Reports and observations from a Southern California Faithful Conservative Catholic™ Asian-American attorney's perspective. Whew!
Thursday, September 02, 2010
I've Had It. Good Bye.
Today I did something that had some personal significance. I re-registered to vote so that I could change my party affiliation from Republican to Decline to State. It's something I've been thinking of doing for a while, but never really got around to. What finally pushed me to do it, though, was what I kept reading from several "insider" Republicans about GOP U.S. Senate candidate Carly Fiorina during her first, and probably last, debate with current Senator Barbara "Don't Call Me Ma'am" Boxer. These "insiders" kept saying, via Facebook and Twitter, that Fiorina was "pro-life," and wasn't it wonderful how she didn't waver from that position.
The major problem I have with these people's assertion about the pro-life bona fides of Fiorina is that it's totally disingenuous. Yes, Carly Fiorina has expressly said she's against abortion. What she has not expressed, however, is a belief that abortion is far from being a valid right under the Constitution. Fiorina has also never said whether she at least supports enacting laws which would restrict abortion access. For all anyone knows, the stance that Carly Fiorina has on abortion mirrors the famously logic challenged/contorted stance of former New York State Governor Mario Cuomo: personally against abortion, but supports the legal right to choose abortion.*
Adding to my frustration is that none of these "insiders" I have asked who actively supports Carly Fiorina has even tried to refute the gaping holes I have poked in the suggestive assertion that Fiorina believes abortion should not be a legal right, or at least an extremely limited one. These people basically just ignore me thinking that in doing so I'll go away. Well, they're right. I have gone away. But not too quietly.

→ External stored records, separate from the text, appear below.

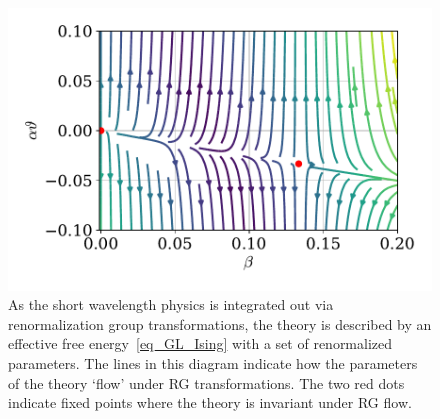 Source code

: \begin{figure}[!b]
    \centering
    \includegraphics[width=.4\textwidth]{chapters/Figures/introduction/flow.pdf}
    \caption{
        As the short wavelength physics is integrated out via renormalization group transformations, the theory is described by an effective free energy~\eqref{eq_GL_Ising} with a set of renormalized parameters.
        The lines in this diagram indicate how the parameters of the theory `flow' under RG transformations.
        The two red dots indicate fixed points where the theory is invariant under RG flow.
        }
    \label{fig: flow}
\end{figure}

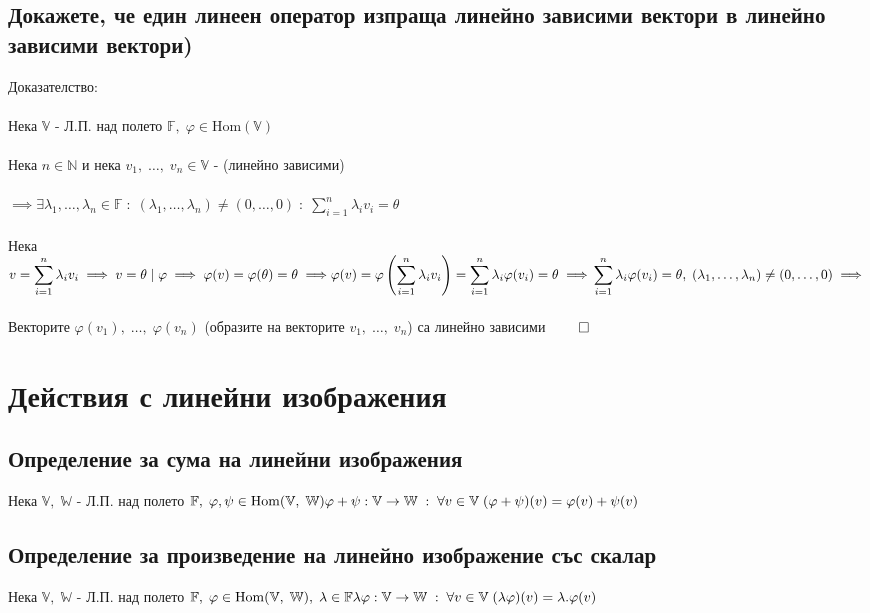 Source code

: \documentclass{article}
\newcommand{\V}{\mathbb{V}}
\newcommand{\N}{\mathbb{N}}
\newcommand{\F}{\mathbb{F}}
\newcommand{\W}{\mathbb{W}}
\newcommand{\n}[1]{#1_1, \dots, #1_n}
\newcommand{\OV}{\theta}
\begin{document}
    \subsection{Докажете, че един линеен оператор изпраща линейно зависими вектори в линейно зависими вектори)}
    Доказателство: \\\\
    Нека \(\V\) - Л.П. над полето \(\F, \; \varphi \in \mathrm{Hom}(\V)\) \\\\
    Нека \(n \in \N\) и нека \(v_1, \; \dots, \; v_n \in \V\) - (линейно зависими) \\\\
    \(\implies \exists \n{\lambda} \in \F \; : \;  (\n{\lambda}) \neq (0, \dots, 0) \; : \; \displaystyle\sum_{i = 1}^n \lambda_i v_i = \OV\) \\\\
    Нека \(v = \displaystyle\sum_{i = 1}^n \lambda_i v_i \implies v = \OV \; | \;\varphi
    \implies \varphi(v) = \varphi(\OV) = \OV \implies \\\\
    \varphi(v) = \varphi\left(\displaystyle\sum_{i = 1}^n \lambda_i v_i\right) = \displaystyle\sum_{i = 1}^n \lambda_i \varphi(v_i) = \OV \implies \\\\
    \displaystyle\sum_{i = 1}^n \lambda_i \varphi(v_i) = \OV, \; (\n{\lambda}) \neq (0, \dots, 0) \implies \) \\\\
    Векторите \(\varphi(v_1), \; \dots, \; \varphi(v_n)\) (образите на векторите \(v_1, \; \dots, \; v_n\))
    са линейно зависими \(\qed\) 
    \section{Действия с линейни изображения}
    \subsection{Определение за сума на линейни изображения}
    Нека \(\V, \; \W\) - Л.П. над полето \(\F, \; \varphi, \psi \in \mathrm{Hom}(\V, \; \W) \\\\
    \varphi + \psi : \V \to \W \; : \; \forall v \in \V \; (\varphi + \psi)(v) = \varphi(v) + \psi(v)\)
    \subsection{Определение за произведение на линейно изображение със скалар}
    Нека \(\V, \; \W\) - Л.П. над полето \(\F, \; \varphi \in \mathrm{Hom}(\V, \; \W), \; \lambda \in \F \\\\
    \lambda\varphi : \V \to \W \; : \; \forall v \in \V \; (\lambda\varphi)(v) = \lambda.\varphi(v)\)
\end{document}
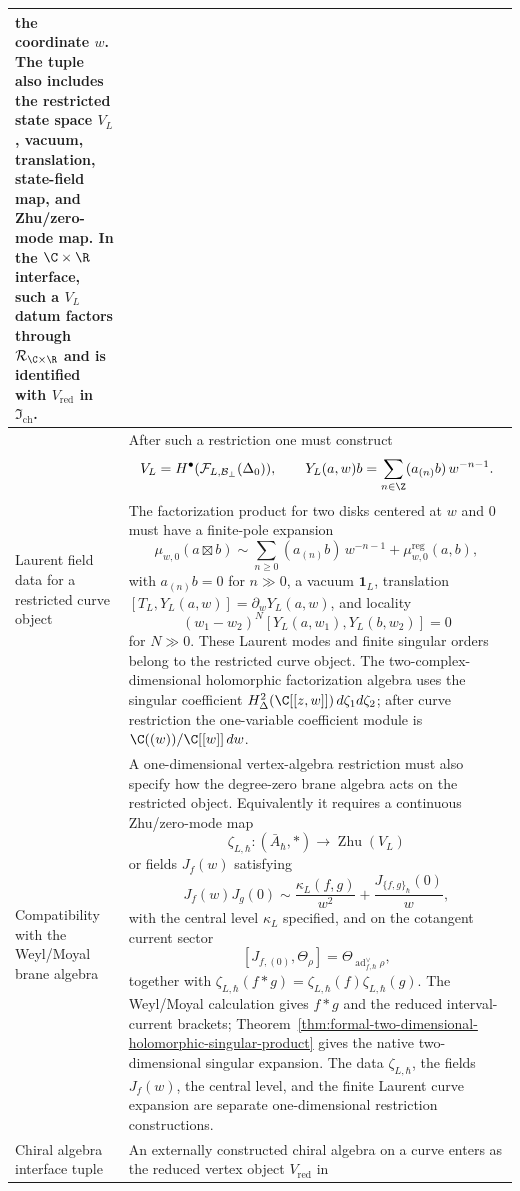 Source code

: \begin{longtable}{@{}>{\raggedright\arraybackslash}p{}
  >{\raggedright\arraybackslash}p{}@{}}
the coordinate \(w\).  The tuple also includes the restricted state
space \(V_L\), vacuum, translation, state-field map, and Zhu/zero-mode
map.  In the \(\C\times\R\) interface, such a \(V_L\) datum factors through
\(\mathcal R_{\C\times\R}\) and is identified with
\(V_{\mathrm{red}}\) in \(\mathfrak I_{\mathrm{ch}}\).\\
\hline
Laurent field data for a restricted curve object &
After such a restriction one must construct
\[
  V_L=H^\bullet(\mathcal F_{L,\mathcal B_\perp}(\Delta_0)),
  \qquad
  Y_L(a,w)b=\sum_{n\in\Z}(a_{(n)}b)\,w^{-n-1}.
\]
The factorization product for two disks centered at \(w\) and \(0\) must
have a finite-pole expansion
\[
  \mu_{w,0}(a\boxtimes b)
  \sim
  \sum_{n\ge0}(a_{(n)}b)\,w^{-n-1}
  +\mu^{\mathrm{reg}}_{w,0}(a,b),
\]
with \(a_{(n)}b=0\) for \(n\gg0\), a vacuum
\(\mathbf 1_L\), translation
\([T_L,Y_L(a,w)]=\partial_wY_L(a,w)\), and locality
\[
  (w_1-w_2)^N
  [Y_L(a,w_1),Y_L(b,w_2)]=0
\]
for \(N\gg0\).  These Laurent modes and finite singular orders belong
to the restricted curve object.  The two-complex-dimensional
holomorphic factorization algebra uses the singular coefficient
\(H^2_\Delta(\C[[z,w]])\,d\zeta_1d\zeta_2\); after curve restriction the
one-variable coefficient module is \(\C((w))/\C[[w]]\,dw\).\\
\hline
Compatibility with the Weyl/Moyal brane algebra &
A one-dimensional vertex-algebra restriction must also specify how the
degree-zero brane algebra acts on the restricted object.  Equivalently it
requires a continuous Zhu/zero-mode map
\[
  \zeta_{L,\hbar}\colon
  (\bar A_\hbar,*)\longrightarrow \operatorname{Zhu}(V_L)
\]
or fields \(J_f(w)\) satisfying
\[
  J_f(w)J_g(0)
  \sim
  \frac{\kappa_L(f,g)}{w^2}
  +
  \frac{J_{\{f,g\}_\hbar}(0)}{w},
\]
with the central level \(\kappa_L\) specified, and on the cotangent
current sector
\[
  [J_{f,(0)},\Theta_\rho]
  =
  \Theta_{\operatorname{ad}^{\vee}_{f,\hbar}\rho},
\]
together with
\(\zeta_{L,\hbar}(f*g)=\zeta_{L,\hbar}(f)\zeta_{L,\hbar}(g)\).
The Weyl/Moyal calculation gives \(f*g\) and the reduced
interval-current brackets; Theorem~\ref{thm:formal-two-dimensional-holomorphic-singular-product}
gives the native two-dimensional singular expansion.  The data
\(\zeta_{L,\hbar}\), the fields \(J_f(w)\), the central level, and the
finite Laurent curve expansion are separate one-dimensional restriction
constructions.\\
\hline
Chiral algebra interface tuple &
An externally constructed chiral algebra on a curve enters as the reduced
vertex object \(V_{\mathrm{red}}\) in

\end{longtable}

*So much might even be inferred from the partial response Fiorina gave in her debate with Boxer to a question of whether she supports the overturning of Roe v. Wade. Fiorina said that since California voters have determined abortion should be a legal right, she is prepared to trust the voters' judgment.
Sunday, August 29, 2010
John Paul Stevens: Dumbest Supreme Court Justice Ever?
Matthew Franck at NRO's Bench Memos blog nicely refutes a kind of homage by Yale Law School instructor Linda Greenhouse to the recently retired Supreme Court Justice, John Paul Stevens. The context of Greenhouse's fawning is a case involving a display of the 10 Commandments on the walls of a couple of courthouses in Kentucky.
[Greenhouse] particularly admires one of Stevens’ worst notions, noting that he was “the only justice willing to articulate the position that laws incorporating the view that life begins at conception are theological exercises that should be invalidated on Establishment Clause grounds.” The “only justice” indeed. No other justice ever joined Stevens in this view, probably because it is one of the dumbest ever pronounced by a justice of the Supreme Court.You can read the entirety of Franck's excellent blog post here. There's even some St. Thomas Aquinas thrown in.
Stevens first expressed this view, to my knowledge, in his opinion concurring in part and dissenting in part in Webster v. Reproductive Health Services, 492 U.S. 490 (1989), 560ff. The Missouri law at issue in that case had declared that every human life “begins at conception.” Justice Stevens professed himself incapable of seeing any “secular legislative purpose” in such a declaration, and held that therefore the law expressed a purely “theological” point of view and was thus a violation of the establishment-of-religion clause of the first amendment. But of course the “purpose” of the Missouri declaration was obvious on its face. It was intended to state, and did state, a fact as a predicate for the statutory requirements to follow. Standard textbooks in embryology, then as now, unequivocally declared the scientific fact that every human life begins at conception. What an embryology textbook cannot tell us, as a matter of biology, is what to do about that fact–what moral requirement, if any, that fact should impose on us. This is what the Missouri legislature, quite reasonably, sought to do.